RW LAUNCHES FINAL FUNDRAISING CAMPAIGN FOR WATERBURY RAIL ART PROJECT

Revitalizing Waterbury (RW) announces its fundraising campaign to support the Waterbury Rail Art Project (WRAP).  The purpose of the Art Project is to commission a work of art and have it installed on the railroad bridge at the gateway to downtown Waterbury. 

The idea of creating a work of art for the bridge has been discussed for many years.  Revitalizing Waterbury, the Waterbury Rotary Club, the Town of Waterbury, and the American Legion Post 59 partnered with the New England Central Railroad (NECR) to commission the work of art.  In addition, the Vermont Arts Council awarded RW an Animating Infrastructure Grant to support the project.  “This is the first time the NECR has approved art to be installed on one of their working railroad bridges,” said Barb Farr, Waterbury VTrans Liaison. “We are very excited to have been able to bring this group together to make this project happen and are thrilled that the sculpture will further enhance the significant improvements of the reconstruction of Main Street that begins next year.”

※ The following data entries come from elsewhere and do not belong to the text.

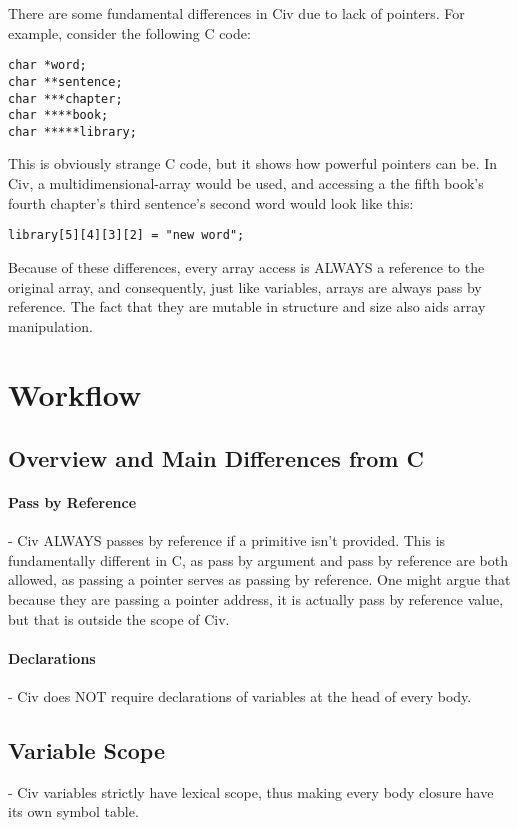 \documentclass[a4paper]{article}
\begin{document}
There are some fundamental differences in Civ due to lack of pointers. For example, consider the following C code:
\begin{lstlisting}
char *word;
char **sentence;
char ***chapter;
char ****book;
char *****library;
\end{lstlisting}

This is obviously strange C code, but it shows how powerful pointers can be. In Civ, a multidimensional-array would be used, and accessing a the fifth book's fourth chapter's third sentence's second word would look like this:

\begin{lstlisting}
library[5][4][3][2] = "new word";
\end{lstlisting}

Because of these differences, every array access is ALWAYS a reference to the original array, and consequently, just like variables, arrays are always pass by reference. The fact that they are mutable in structure and size also aids array manipulation.

\section{Workflow}
\subsection{Overview and Main Differences from C}

\paragraph{Pass by Reference} - Civ ALWAYS passes by reference if a primitive isn't provided. This is fundamentally different in C, as pass by argument and pass by reference are both allowed, as passing a pointer serves as passing by reference. One might argue that because they are passing a pointer address, it is actually pass by reference value, but that is outside the scope of Civ.

\paragraph{Declarations} - Civ does NOT require declarations of variables at the head of every body.

\subsection{Variable Scope} - Civ variables strictly have lexical scope, thus making every body closure have its own symbol table.
\end{document}
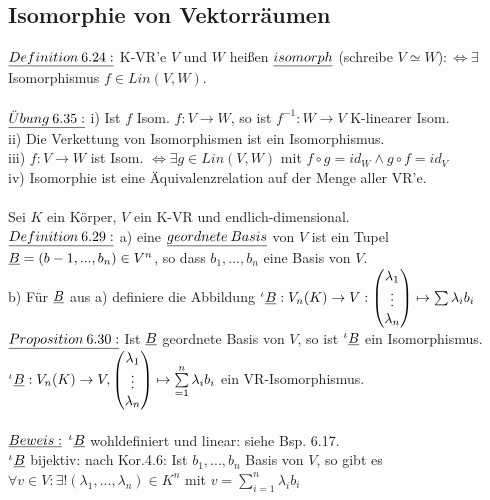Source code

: \documentclass[fleqn, a4paper, 11pt]{article}
\begin{document}
\subsection{Isomorphie von Vektorr\"aumen}

$\uline{Definition\:6.24:}$ K-VR'e $V$ und $W$ hei\ss{}en $\uline{isomorph}$ (schreibe $V\simeq W$)$:\Leftrightarrow\exists$ Isomorphismus $f\in Lin(V,W)$.\\
\\
$\uline{\ddot{U}bung\:6.35:}$ i) Ist $f$ Isom. $f:V\rightarrow W$, so ist $f^{-1}:W\rightarrow V$ K-linearer Isom.\\
ii) Die Verkettung von Isomorphismen ist ein Isomorphismus.\\
iii) $f:V\rightarrow W$ ist Isom. $\Leftrightarrow\exists g\in Lin(V,W)$ mit $f\circ g=id_W \wedge g\circ f=id_V$\\
iv) Isomorphie ist eine \"Aquivalenzrelation auf der Menge aller VR'e.\\
\\
Sei $K$ ein K\"orper, $V$ ein K-VR und endlich-dimensional.\\
$\uline{Definition\:6.29:}$ a) eine $\uline{geordnete\:Basis}$ von $V$ ist ein Tupel $\uline{B}=(b-1,...,b_n)\in V^n$, so dass $b_1,...,b_n$ eine Basis von $V$.\\
b) F\"ur $\uline{B}$ aus a) definiere die Abbildung $^\iota\uline{B}:V_n(K)\rightarrow V:\begin{pmatrix}
	\lambda_1\\
	\vdots\\
	\lambda_n
\end{pmatrix} \mapsto \sum \lambda_i b_i$\\
$\uline{Proposition\:6.30:}$ Ist $\uline{B}$ geordnete Basis von $V$, so ist $^\iota\uline{B}$ ein Isomorphismus. $^\iota\uline{B}:V_n(K)\rightarrow V,\begin{pmatrix}
	\lambda_1\\
	\vdots\\
	\lambda_n
\end{pmatrix} \mapsto \sum\limits_{=1}^n \lambda_i b_i$ ein VR-Isomorphismus.\\
\\
$\uline{Beweis:}$ $^\iota\uline{B}$ wohldefiniert und linear: siehe Bsp. 6.17.\\
$^\iota\uline{B}$ bijektiv: nach Kor.4.6: Ist $b_1,...,b_n$ Basis von $V$, so gibt es $\forall v\in V:\exists!(\lambda_1,...,\lambda_n)\in K^n$ mit $v=\sum\limits_{i=1}^n \lambda_i b_i$\\
\end{document}
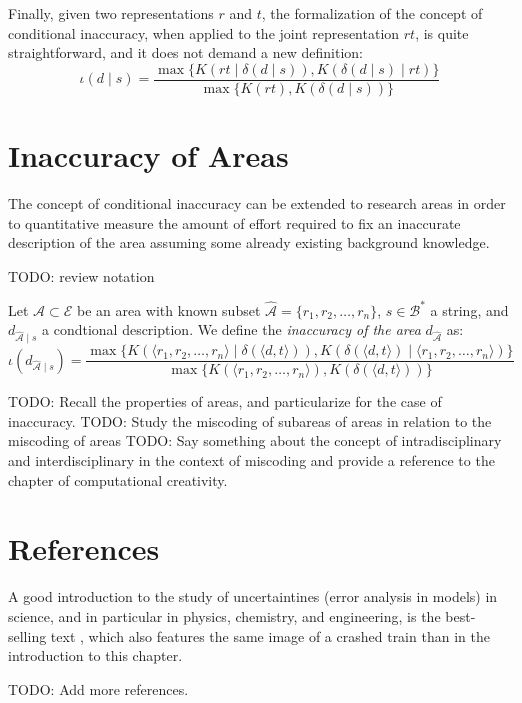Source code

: Finally, given two representations $r$ and $t$, the formalization of the concept of conditional inaccuracy, when applied to the joint representation $rt$, is quite straightforward, and it does not demand a new definition:
\[
\iota(d \mid s) = \frac{ \max\{ K \left(rt \mid \delta(d \mid s) \right), K \left( \delta(d \mid s) \mid rt \right) \} } { \max\{ K(rt), K \left(\delta(d \mid s) \right) \} }
\]

%
%

\section{Inaccuracy of Areas}

The concept of conditional inaccuracy can be extended to research areas in order to quantitative measure the amount of effort required to fix an inaccurate description of the area assuming some already existing background knowledge.

{\color{red} TODO: review notation}

\begin{definition}
Let $\mathcal{A} \subset \mathcal{E}$ be an area with known subset $\hat{\mathcal{A}} = \{r_1, r_2, \ldots, r_n\}$, $s \in \mathcal{B}^\ast$ a string, and $d_{\hat{\mathcal{A}} \mid s}$ a condtional description. We define the \emph{inaccuracy of the area} $d_{\hat{\mathcal{A}}}$ as:
\[
\iota(d_{\hat{\mathcal{A}} \mid s}) = \frac{ \max\{ K \left( \langle r_1, r_2, \ldots, r_n \rangle \mid \delta(\langle d, t \rangle) \right), K \left( \delta(\langle d, t \rangle) \mid \langle r_1, r_2, \ldots, r_n \rangle \right) \} } { \max\{ K(\langle r_1, r_2, \ldots, r_n \rangle), K \left(\delta(\langle d, t \rangle) \right) \} }
\]
\end{definition}

{\color{red}

TODO: Recall the properties of areas, and particularize for the case of inaccuracy.
TODO: Study the miscoding of subareas of areas in relation to the miscoding of areas
TODO: Say something about the concept of intradisciplinary and interdisciplinary in the context
of miscoding and provide a reference to the chapter of computational creativity.

}

%
%

\section*{References}

A good introduction to the study of uncertaintines (error analysis in models) in science, and in particular in physics, chemistry, and engineering, is the best-selling text \cite{taylor2022introduction}, which also features the same image of a crashed train than in the introduction to this chapter.

{\color{red} TODO: Add more references.}


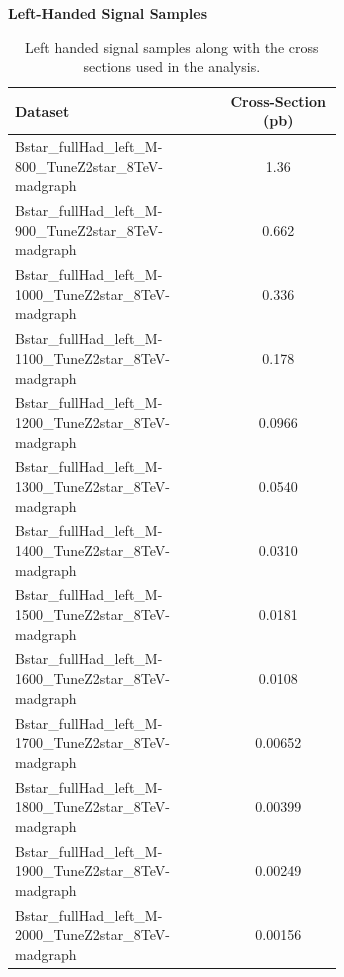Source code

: \begin{table}
\begin{center}
\bf{Left-Handed Signal Samples}
\begin{tabular}{|p{0.65\linewidth}|c|}
\hline
\bf{Dataset} &  \bf{Cross-Section (pb)} \\
\hline
Bstar\_fullHad\_left\_M-800\_TuneZ2star\_8TeV-madgraph & 1.36 \\
\hline
Bstar\_fullHad\_left\_M-900\_TuneZ2star\_8TeV-madgraph & 0.662 \\
\hline
Bstar\_fullHad\_left\_M-1000\_TuneZ2star\_8TeV-madgraph & 0.336 \\ 
\hline
Bstar\_fullHad\_left\_M-1100\_TuneZ2star\_8TeV-madgraph & 0.178 \\ 
\hline
Bstar\_fullHad\_left\_M-1200\_TuneZ2star\_8TeV-madgraph & 0.0966 \\
\hline
Bstar\_fullHad\_left\_M-1300\_TuneZ2star\_8TeV-madgraph & 0.0540 \\
\hline
Bstar\_fullHad\_left\_M-1400\_TuneZ2star\_8TeV-madgraph & 0.0310 \\
\hline
Bstar\_fullHad\_left\_M-1500\_TuneZ2star\_8TeV-madgraph & 0.0181 \\
\hline
Bstar\_fullHad\_left\_M-1600\_TuneZ2star\_8TeV-madgraph & 0.0108 \\
\hline
Bstar\_fullHad\_left\_M-1700\_TuneZ2star\_8TeV-madgraph & 0.00652 \\
\hline
Bstar\_fullHad\_left\_M-1800\_TuneZ2star\_8TeV-madgraph & 0.00399 \\
\hline
Bstar\_fullHad\_left\_M-1900\_TuneZ2star\_8TeV-madgraph & 0.00249 \\
\hline
Bstar\_fullHad\_left\_M-2000\_TuneZ2star\_8TeV-madgraph & 0.00156 \\
\hline

\end{tabular}
\end{center}
\caption{Left handed signal samples along with the cross sections used in the analysis.}
\label{table:bssignalsetsleft}
\end{table}


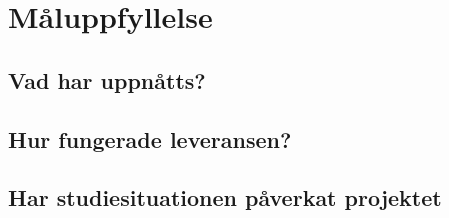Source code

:
\section{Måluppfyllelse}

\subsection{Vad har uppnåtts?}

\subsection{Hur fungerade leveransen?}

\subsection{Har studiesituationen påverkat projektet}
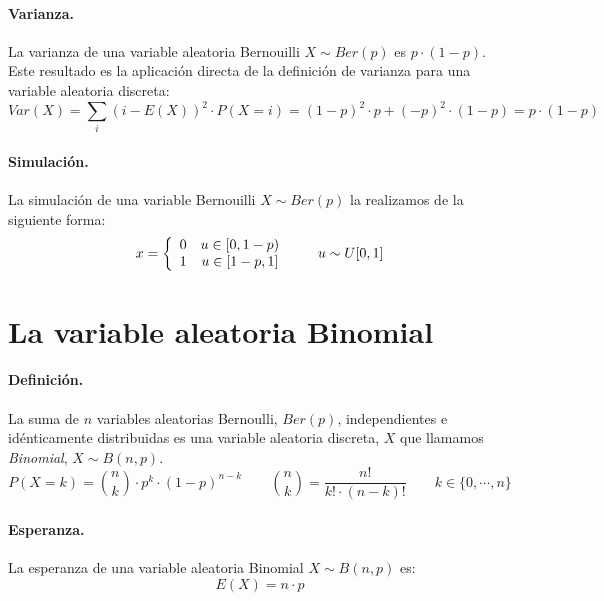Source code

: \paragraph{Varianza.} La varianza de una variable aleatoria Bernouilli $X \sim Ber(p)$ 
es $p \cdot (1-p)$. Este resultado es la aplicaci\'on directa de la definici\'on 
de varianza para una variable aleatoria discreta:
\begin{displaymath}
Var(X)= \sum_{i} (i-E(X))^2 \cdot P(X=i) = (1-p)^2 \cdot p + (-p)^2 \cdot (1-p) = p \cdot (1-p)
\end{displaymath}
 
\paragraph{Simulaci\'on.} La simulaci\'on de una variable Bernouilli 
$X \sim Ber(p)$ la realizamos de la siguiente forma:
\begin{displaymath}
x= \left\{
\begin{array}{cc}
0 & u \in [0,1-p) \cr
1 & u \in [1-p,1]
\end{array}
\right.
\qquad u \sim U[0,1]
\end{displaymath}


\section{La variable aleatoria Binomial}

\paragraph{Definici\'on.} La suma de $n$ variables aleatorias Bernoulli, $Ber(p)$,  
independientes e id\'enticamente distribuidas es una variable aleatoria discreta, 
$X$ que llamamos \emph{Binomial}, $X \sim B(n,p)$.
\begin{displaymath}
P(X=k) = {n \choose k} \cdot p^k \cdot (1-p)^{n-k} \qquad {n \choose k} = \frac{n!}{k! \cdot (n-k)!}
\qquad k \in \{0, \cdots, n\}
\end{displaymath}

\paragraph{Esperanza.} La esperanza de una variable aleatoria Binomial 
$X \sim B(n,p)$ es:
\begin{displaymath}
E(X) = n \cdot p
\end{displaymath}


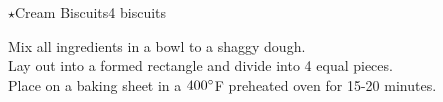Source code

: \begin{recipe}{\texorpdfstring{$\star$}{str}Cream Biscuits}{4 biscuits}{}


    Mix all ingredients in a bowl to a shaggy dough.\\

    Lay out into a formed rectangle and divide into 4 equal pieces.\\

    Place on a baking sheet in a $400\degree$F preheated oven for 15-20 minutes.
\end{recipe}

Though significant funds have already been raised, we need an additional $10,000 to successfully fabricate and install the sculpture.  “Investing in public art shows a commitment to our future,” said Sarah-Lee Terrat, an artist from Waterbury. “Public art has the power to energize our public spaces and awaken our thoughts and feelings.  It can transform where we live, work and play into welcoming and beautiful environments that invite interaction.”

During the past year, a Project Team of local residents, artists and business people conducted an extensive search for an artist, and with the help of a community-wide vote held in early November, chose Phillip Godenschwager of Randolph, to create a sculpture for the bridge.  The original, permanent work of art, made of aluminum, depicts historical buildings from Waterbury as train cars, pulled by a locomotive steam engine.  The windows of the buildings will be backlit at night for a very special effect.  The steam engine was inspired by detailed pencil drawings by Merrill Bennett, a patient at the Waterbury State Hospital many years ago.  Some of his drawings are located at the Waterbury Historical Society and have been exhibited at the Vermont Historical Society’s special events.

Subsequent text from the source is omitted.